Duckworth Fights to Protect Passengers and Improve Flight Safety
[WASHINGTON, D.C.] - At a Senate Commerce, Science and Transportation Committee hearing this morning, former Army Black Hawk pilot and U.S. Senator Tammy Duckworth (D-IL) pushed back against efforts to reduce the number of training hours that passenger airline pilots are required to log before receiving a pilot's license that enables them to be trusted with the lives of hundreds of people. Current rules requiring pilots to log between 750 and 1500 training hours were put in place following the 2009 crash of Colgan Air Flight 3407 in New York, which killed 49 people. In the 20 years prior to the crash, 1,136 people died in passenger air crashes in the United States-but not a single person has been lost since. Video of the Senator's remarks in opposition to the effort to reduce flight training hours is available here.
"This isn't just a matter of training hours - it's a matter of life and death for every single pilot and airline passenger," said Duckworth. "Flying has always been a passion of mine and I know firsthand how risky it can be to fly without the necessary training and experience. There is a reason pilots often say FAA regulations are written in blood - if a pilot isn't fully prepared to handle any unexpected weather or flying condition, human lives may be in jeopardy. I won't stop fighting to protect the lives of everyone on board an aircraft until we have rules in place to ensure airline pilots get the training they need to avoid needless tragedies."
"We can't control harsh weather patterns, but we can control how prepared a pilot is to handle unexpected situations in flight - and trust me, there is no training substitute for actual flying time and real-world experience," said Captain "Sully" Sullenberger, who heroically landed US Airways Flight 1549 in the Hudson River after the plane's engines lost power, keeping all passengers and crew members safe. "Efforts to reduce flying hours fly in the face of evidence and logic, and put millions of lives at risk. We should be doing everything we can to improve - not reduce - the safety of pilots and passengers. We owe it to the American traveling public to preserve the safety standards that have been proven to save lives and have resulted in eight-plus years without any fatal crashes on U.S. commercial flights, an all-time record. We cannot allow airlines to weaken them for their own convenience."

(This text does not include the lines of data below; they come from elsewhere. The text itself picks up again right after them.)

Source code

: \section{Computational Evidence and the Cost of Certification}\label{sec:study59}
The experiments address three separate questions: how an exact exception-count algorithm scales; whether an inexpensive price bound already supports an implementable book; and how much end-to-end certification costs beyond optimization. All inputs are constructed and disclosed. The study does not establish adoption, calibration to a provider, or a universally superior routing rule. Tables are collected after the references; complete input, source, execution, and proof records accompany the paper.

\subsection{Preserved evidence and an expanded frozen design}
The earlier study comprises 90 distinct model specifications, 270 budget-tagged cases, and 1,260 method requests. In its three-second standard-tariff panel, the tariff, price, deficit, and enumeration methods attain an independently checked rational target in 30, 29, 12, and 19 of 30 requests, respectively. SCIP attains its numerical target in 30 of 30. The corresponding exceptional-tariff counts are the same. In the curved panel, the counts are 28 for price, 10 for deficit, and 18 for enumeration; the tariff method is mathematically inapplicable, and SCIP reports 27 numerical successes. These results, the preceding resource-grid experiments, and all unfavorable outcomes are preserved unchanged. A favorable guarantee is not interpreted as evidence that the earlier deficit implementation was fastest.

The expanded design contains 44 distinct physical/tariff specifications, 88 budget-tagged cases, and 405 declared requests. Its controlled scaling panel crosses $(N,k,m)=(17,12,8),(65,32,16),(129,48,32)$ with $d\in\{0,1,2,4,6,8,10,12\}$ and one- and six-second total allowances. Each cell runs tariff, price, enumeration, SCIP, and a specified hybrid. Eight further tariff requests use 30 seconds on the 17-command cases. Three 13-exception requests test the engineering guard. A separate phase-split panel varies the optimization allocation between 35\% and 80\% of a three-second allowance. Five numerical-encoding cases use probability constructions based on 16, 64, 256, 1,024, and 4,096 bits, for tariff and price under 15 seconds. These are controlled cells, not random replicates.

Duckworth's effort to protect airline passengers and employees alike was ultimately voted down on a party line vote of 13-14. She also introduced several other provisions to create jobs, improve airline safety and protect travelers with disabilities, many of which passed the Senate Commerce, Science and Transportation Committee today as part of the Federal Aviation Administration (FAA) Reauthorization Act of 2017 and will now be considered by the full Senate.